Longleaf and Palmettos

Speaking of indy bookstores, another of my local favorites, Left Bank Books (www.leftbankbookshop.com) is moving to Belfast. Hooray! That brings to four the number of independent bookstores located in downtown Belfast—not bad for a city of 6,692.

Marsha, Lindsay, and Barb at Left Bank have been my go-to folks for ordering special books for my writing project. The latest is Ecology of a Cracker Childhood by Janisse Ray (Milkweed Editions, 1999). Ray grew up in a junkyard owned by her family in southern Georgia in longleaf pine country. (The term “cracker” has lots of stories attached to its genealogy and has come to mean poor white country folk in Georgia and interior Florida.)

Longleaf pine, or Georgia pine, ecosystems stretch into northern Florida. Like so many ecosystems, this one has been destroyed so that today its remaining 10,000 acres of virgin forest are less than 0.001 of what was once there. Ray is an ecologist who writes like a poet. Although the pine-y woods of north Florida are much different than palmettos—the dominant ecosystem where I grew up—I can relate to her love of the flat, open land with lots of sky. As she writes of an approaching thunderstorm: “Everything that comes you see coming.

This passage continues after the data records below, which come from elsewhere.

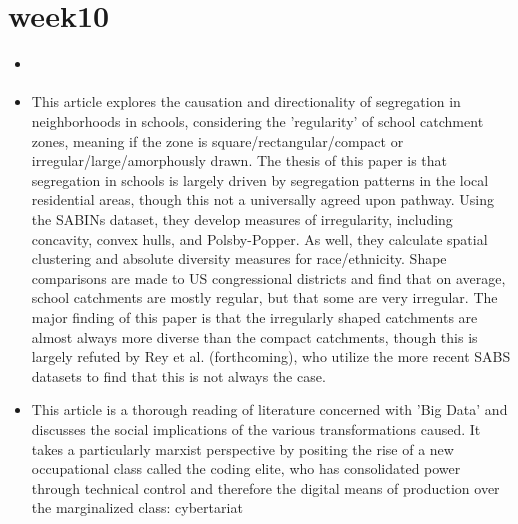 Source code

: \documentclass{article}
\begin{document}
\section{week10}
\begin{itemize}
\item \cite{saporito2016IrregularlyShaped}
\item This article explores the causation and directionality of segregation in neighborhoods in schools, considering the 'regularity' of school catchment zones, meaning if the zone is square/rectangular/compact or irregular/large/amorphously drawn. The thesis of this paper is that segregation in schools is largely driven by segregation patterns in the local residential areas, though this not a universally agreed upon pathway. Using the SABINs dataset, they develop measures of irregularity, including concavity, convex hulls, and Polsby-Popper. As well, they calculate spatial clustering and absolute diversity measures for race/ethnicity. Shape comparisons are made to US congressional districts and find that on average, school catchments are mostly regular, but that some are very irregular. The major finding of this paper is that the irregularly shaped catchments are almost always more diverse than the compact catchments, though this is largely refuted by Rey et al. (forthcoming), who utilize the more recent SABS datasets to find that this is not always the case. 


\item \cite{burrell2021SocietyAlgorithms}
This article is a thorough reading of literature concerned with 'Big Data' and discusses the social implications of the various transformations caused. It takes a particularly marxist perspective by positing the rise of a new occupational class called the coding elite, who has consolidated power through technical control and therefore the digital means of production over the marginalized class: cybertariat
  

\end{itemize}
\end{document}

That’s because the land is so wide . . . flat as a book, vulnerable as a child.”

Although they don’t seem vulnerable, palmettos are.  I can’t imagine how many hundreds of thousands of acres of that landscape have been bulldozed over the past fifty years to make way for the Florida of the tourist brochure. Ubiquitous as memory from the Everglades to South Carolina, palmettos are commonly viewed as trash plants, but they function to stitch and hold the thin sandy soil in place. I write:
Like an open palm of remembrance with many thin waving fingers, the palmetto’s fan-shaped leaves spread three feet across. Its leathery fronds rustle and smack each other in any little breeze, quick to bend and move. The serrated edges and massing habit make a walk through a stand without a trail a painful experience. Impenetrable for humans except by machete, palmettos’  dominance in the natural landscape is what makes an area wild, whether it’s an empty lot or the Canaveral National Seashore.”